Segment Start: The data

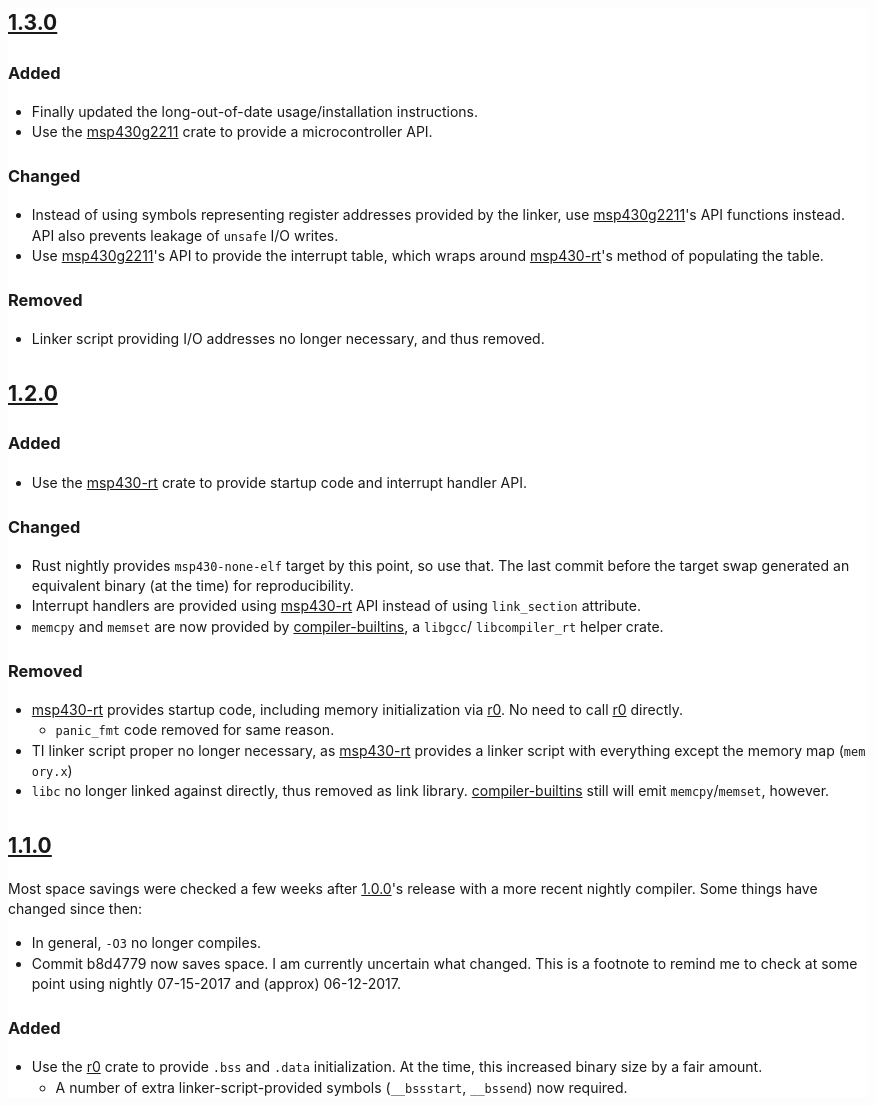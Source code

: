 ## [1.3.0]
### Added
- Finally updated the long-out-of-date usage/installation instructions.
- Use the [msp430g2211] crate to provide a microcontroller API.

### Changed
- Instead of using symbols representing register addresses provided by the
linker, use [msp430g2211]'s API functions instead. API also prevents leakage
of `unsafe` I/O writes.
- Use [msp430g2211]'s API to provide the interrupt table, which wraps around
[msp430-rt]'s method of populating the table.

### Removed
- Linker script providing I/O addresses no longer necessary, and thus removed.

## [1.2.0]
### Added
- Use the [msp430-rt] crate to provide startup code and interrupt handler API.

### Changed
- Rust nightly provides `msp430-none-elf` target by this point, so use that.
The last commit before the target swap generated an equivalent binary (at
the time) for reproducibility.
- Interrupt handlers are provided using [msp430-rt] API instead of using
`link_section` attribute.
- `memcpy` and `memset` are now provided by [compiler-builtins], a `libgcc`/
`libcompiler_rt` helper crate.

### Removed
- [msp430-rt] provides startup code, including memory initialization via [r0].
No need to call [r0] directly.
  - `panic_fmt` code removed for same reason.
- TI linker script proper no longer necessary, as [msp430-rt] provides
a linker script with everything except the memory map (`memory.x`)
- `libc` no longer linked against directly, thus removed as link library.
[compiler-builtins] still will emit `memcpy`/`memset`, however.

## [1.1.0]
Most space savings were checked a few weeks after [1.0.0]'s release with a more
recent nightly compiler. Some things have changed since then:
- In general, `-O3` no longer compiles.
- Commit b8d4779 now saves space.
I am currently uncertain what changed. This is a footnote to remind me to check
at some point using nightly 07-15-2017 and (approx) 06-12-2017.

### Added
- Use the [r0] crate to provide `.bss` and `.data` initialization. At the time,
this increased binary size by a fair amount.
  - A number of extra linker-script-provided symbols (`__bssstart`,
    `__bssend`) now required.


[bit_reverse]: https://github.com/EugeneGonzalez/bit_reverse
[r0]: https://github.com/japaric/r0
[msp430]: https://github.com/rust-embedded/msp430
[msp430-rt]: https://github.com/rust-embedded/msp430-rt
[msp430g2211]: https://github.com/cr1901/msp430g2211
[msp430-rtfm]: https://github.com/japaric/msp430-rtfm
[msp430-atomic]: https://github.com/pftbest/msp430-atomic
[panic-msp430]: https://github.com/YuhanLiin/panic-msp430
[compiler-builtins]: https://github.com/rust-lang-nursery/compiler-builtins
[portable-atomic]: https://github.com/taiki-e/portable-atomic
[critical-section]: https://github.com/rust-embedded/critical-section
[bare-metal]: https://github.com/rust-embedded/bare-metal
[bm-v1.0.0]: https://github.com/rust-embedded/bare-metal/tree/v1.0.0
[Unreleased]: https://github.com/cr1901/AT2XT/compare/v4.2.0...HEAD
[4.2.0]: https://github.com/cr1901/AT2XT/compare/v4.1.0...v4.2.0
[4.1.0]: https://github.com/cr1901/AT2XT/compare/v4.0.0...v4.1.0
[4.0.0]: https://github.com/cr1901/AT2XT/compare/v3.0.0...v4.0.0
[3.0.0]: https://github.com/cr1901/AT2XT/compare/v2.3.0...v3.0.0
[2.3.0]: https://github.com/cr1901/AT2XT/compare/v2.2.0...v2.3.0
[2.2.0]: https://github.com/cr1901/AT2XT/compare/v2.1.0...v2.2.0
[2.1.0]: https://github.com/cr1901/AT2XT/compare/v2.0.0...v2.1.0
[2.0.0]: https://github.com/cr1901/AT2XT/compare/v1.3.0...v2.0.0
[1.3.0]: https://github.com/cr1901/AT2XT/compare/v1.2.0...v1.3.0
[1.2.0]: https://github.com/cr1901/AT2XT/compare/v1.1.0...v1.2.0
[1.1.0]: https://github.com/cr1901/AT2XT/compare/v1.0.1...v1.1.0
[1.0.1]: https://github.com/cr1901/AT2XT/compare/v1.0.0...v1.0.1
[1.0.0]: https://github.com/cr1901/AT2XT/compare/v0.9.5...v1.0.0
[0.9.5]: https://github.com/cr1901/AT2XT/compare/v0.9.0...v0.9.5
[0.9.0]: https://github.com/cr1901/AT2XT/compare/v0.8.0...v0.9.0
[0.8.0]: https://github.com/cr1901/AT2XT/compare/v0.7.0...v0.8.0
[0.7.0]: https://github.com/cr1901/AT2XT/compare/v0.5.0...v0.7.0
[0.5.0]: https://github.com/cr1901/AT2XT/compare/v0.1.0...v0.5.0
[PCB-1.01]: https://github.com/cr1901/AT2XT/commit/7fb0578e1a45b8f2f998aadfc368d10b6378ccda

Segment End: The data
Segment Start: The data

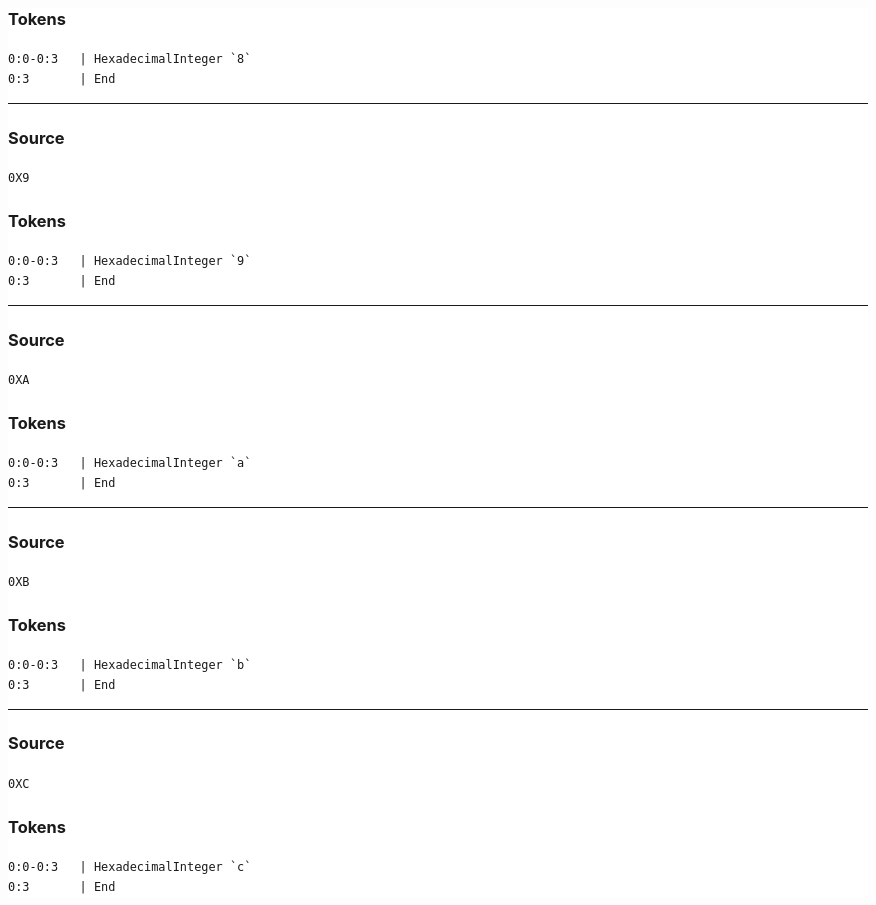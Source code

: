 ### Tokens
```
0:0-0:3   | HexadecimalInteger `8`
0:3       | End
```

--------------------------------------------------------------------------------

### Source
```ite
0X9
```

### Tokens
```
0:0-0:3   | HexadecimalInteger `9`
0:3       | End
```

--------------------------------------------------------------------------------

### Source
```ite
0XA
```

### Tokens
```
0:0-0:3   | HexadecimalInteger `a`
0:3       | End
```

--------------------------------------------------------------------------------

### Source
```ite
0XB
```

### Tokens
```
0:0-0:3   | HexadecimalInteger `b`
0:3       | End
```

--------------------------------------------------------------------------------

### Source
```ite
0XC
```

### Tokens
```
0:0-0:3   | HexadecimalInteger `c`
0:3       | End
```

Segment End: The data

* _Your task_
Wherever the line holding "[r0]: https://github.com/japaric/r0" falls in the entries above, copy exactly from it through the line holding "[0.7.0]: https://github.com/cr1901/AT2XT/compare/v0.5.0...v0.7.0", inclusive, and add nothing.

* _Answer box_
[r0]: https://github.com/japaric/r0
[msp430]: https://github.com/rust-embedded/msp430
[msp430-rt]: https://github.com/rust-embedded/msp430-rt
[msp430g2211]: https://github.com/cr1901/msp430g2211
[msp430-rtfm]: https://github.com/japaric/msp430-rtfm
[msp430-atomic]: https://github.com/pftbest/msp430-atomic
[panic-msp430]: https://github.com/YuhanLiin/panic-msp430
[compiler-builtins]: https://github.com/rust-lang-nursery/compiler-builtins
[portable-atomic]: https://github.com/taiki-e/portable-atomic
[critical-section]: https://github.com/rust-embedded/critical-section
[bare-metal]: https://github.com/rust-embedded/bare-metal
[bm-v1.0.0]: https://github.com/rust-embedded/bare-metal/tree/v1.0.0
[Unreleased]: https://github.com/cr1901/AT2XT/compare/v4.2.0...HEAD
[4.2.0]: https://github.com/cr1901/AT2XT/compare/v4.1.0...v4.2.0
[4.1.0]: https://github.com/cr1901/AT2XT/compare/v4.0.0...v4.1.0
[4.0.0]: https://github.com/cr1901/AT2XT/compare/v3.0.0...v4.0.0
[3.0.0]: https://github.com/cr1901/AT2XT/compare/v2.3.0...v3.0.0
[2.3.0]: https://github.com/cr1901/AT2XT/compare/v2.2.0...v2.3.0
[2.2.0]: https://github.com/cr1901/AT2XT/compare/v2.1.0...v2.2.0
[2.1.0]: https://github.com/cr1901/AT2XT/compare/v2.0.0...v2.1.0
[2.0.0]: https://github.com/cr1901/AT2XT/compare/v1.3.0...v2.0.0
[1.3.0]: https://github.com/cr1901/AT2XT/compare/v1.2.0...v1.3.0
[1.2.0]: https://github.com/cr1901/AT2XT/compare/v1.1.0...v1.2.0
[1.1.0]: https://github.com/cr1901/AT2XT/compare/v1.0.1...v1.1.0
[1.0.1]: https://github.com/cr1901/AT2XT/compare/v1.0.0...v1.0.1
[1.0.0]: https://github.com/cr1901/AT2XT/compare/v0.9.5...v1.0.0
[0.9.5]: https://github.com/cr1901/AT2XT/compare/v0.9.0...v0.9.5
[0.9.0]: https://github.com/cr1901/AT2XT/compare/v0.8.0...v0.9.0
[0.8.0]: https://github.com/cr1901/AT2XT/compare/v0.7.0...v0.8.0
[0.7.0]: https://github.com/cr1901/AT2XT/compare/v0.5.0...v0.7.0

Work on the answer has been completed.